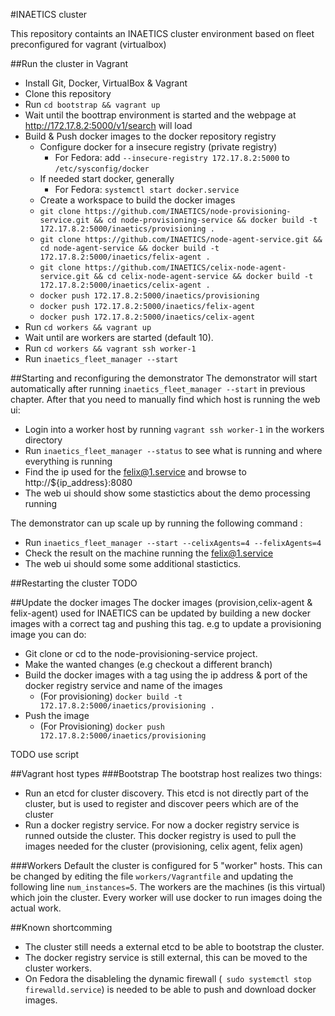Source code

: #INAETICS cluster

This repository containts an INAETICS cluster environment based on fleet preconfigured for vagrant (virtualbox)

##Run the cluster in Vagrant

* Install Git, Docker, VirtualBox & Vagrant
* Clone this repository
* Run `cd bootstrap && vagrant up`
* Wait until the boottrap environment is started and the webpage at http://172.17.8.2:5000/v1/search will load
* Build & Push docker images to the docker repository registry
	* Configure docker for a insecure registry (private registry) 
		* For Fedora: add `--insecure-registry 172.17.8.2:5000` to `/etc/sysconfig/docker` 
	* If needed start docker, generally
		* For Fedora: `systemctl start docker.service`
	* Create a workspace to build the docker images
	* `git clone https://github.com/INAETICS/node-provisioning-service.git && cd node-provisioning-service && docker build -t 172.17.8.2:5000/inaetics/provisioning .`
	* `git clone https://github.com/INAETICS/node-agent-service.git && cd node-agent-service && docker build -t 172.17.8.2:5000/inaetics/felix-agent .`
	* `git clone https://github.com/INAETICS/celix-node-agent-service.git && cd celix-node-agent-service && docker build -t 172.17.8.2:5000/inaetics/celix-agent .`
	* `docker push 172.17.8.2:5000/inaetics/provisioning`
	* `docker push 172.17.8.2:5000/inaetics/felix-agent`
	* `docker push 172.17.8.2:5000/inaetics/celix-agent`
* Run `cd workers && vagrant up`
* Wait until are workers are started (default 10). 
* Run `cd workers && vagrant ssh worker-1`
* Run `inaetics_fleet_manager --start`

##Starting and reconfiguring the demonstrator
The demonstrator will start automatically after running `inaetics_fleet_manager --start` in previous chapter. 
After that you need to manually find which host is running the web ui:
* Login into a worker host by running `vagrant ssh worker-1` in the workers directory
* Run `inaetics_fleet_manager --status` to see what is running and where everything is running
* Find the ip used for the felix@1.service and browse to http://${ip_address}:8080
* The web ui should show some stastictics about the demo processing running

The demonstrator can up scale up by running the following command :
* Run `inaetics_fleet_manager --start --celixAgents=4 --felixAgents=4`
* Check the result on the machine running the felix@1.service 
* The web ui should some some additional stastictics.

##Restarting the cluster
TODO

##Update the docker images 
The docker images (provision,celix-agent & felix-agent) used for INAETICS can be updated by building a new docker images with a correct tag and pushing this tag. e.g to update a provisioning image you can do:

* Git clone or cd to the node-provisioning-service project.
* Make the wanted changes (e.g checkout a different branch)
* Build the docker images with a tag using the ip address & port of the docker registry service and name of the images
	* (For provisioning) `docker build -t 172.17.8.2:5000/inaetics/provisioning .`
* Push the image 
	* (For Provisioning) `docker push 172.17.8.2:5000/inaetics/provisioning` 

TODO use script

##Vagrant host types
###Bootstrap 
The bootstrap host realizes two things:

* Run an etcd for cluster discovery. This etcd is not directly part of the cluster, but is used to register and discover peers which are of the cluster
* Run a docker registry service. For now a docker registry service is runned outside the cluster. This docker registry is used to pull the images needed for the cluster (provisioning, celix agent, felix agen)

###Workers 
Default the cluster is configured for 5 "worker" hosts. This can be changed by editing the file `workers/Vagrantfile` and updating the following line `num_instances=5`. 
The workers are the machines (is this virtual) which join the cluster. Every worker will use docker to run images doing the actual work. 

##Known shortcomming
* The cluster still needs a external etcd to be able to bootstrap the cluster.
* The docker registry service is still external, this can be moved to the cluster workers.
* On Fedora the disableling the dynamic firewall (` sudo systemctl stop firewalld.service`) is needed to be able to push and download docker images.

☆ ☆ ☆

**Task description:** From the records above, copy only the lines starting with the line that holds "The demonstrator will" and going on through the line that holds "The docker images (provision,celix-agent", exactly as written.

**Completed task:**
The demonstrator will start automatically after running `inaetics_fleet_manager --start` in previous chapter. 
After that you need to manually find which host is running the web ui:
* Login into a worker host by running `vagrant ssh worker-1` in the workers directory
* Run `inaetics_fleet_manager --status` to see what is running and where everything is running
* Find the ip used for the felix@1.service and browse to http://${ip_address}:8080
* The web ui should show some stastictics about the demo processing running

The demonstrator can up scale up by running the following command :
* Run `inaetics_fleet_manager --start --celixAgents=4 --felixAgents=4`
* Check the result on the machine running the felix@1.service 
* The web ui should some some additional stastictics.

##Restarting the cluster
TODO

##Update the docker images 
The docker images (provision,celix-agent & felix-agent) used for INAETICS can be updated by building a new docker images with a correct tag and pushing this tag. e.g to update a provisioning image you can do:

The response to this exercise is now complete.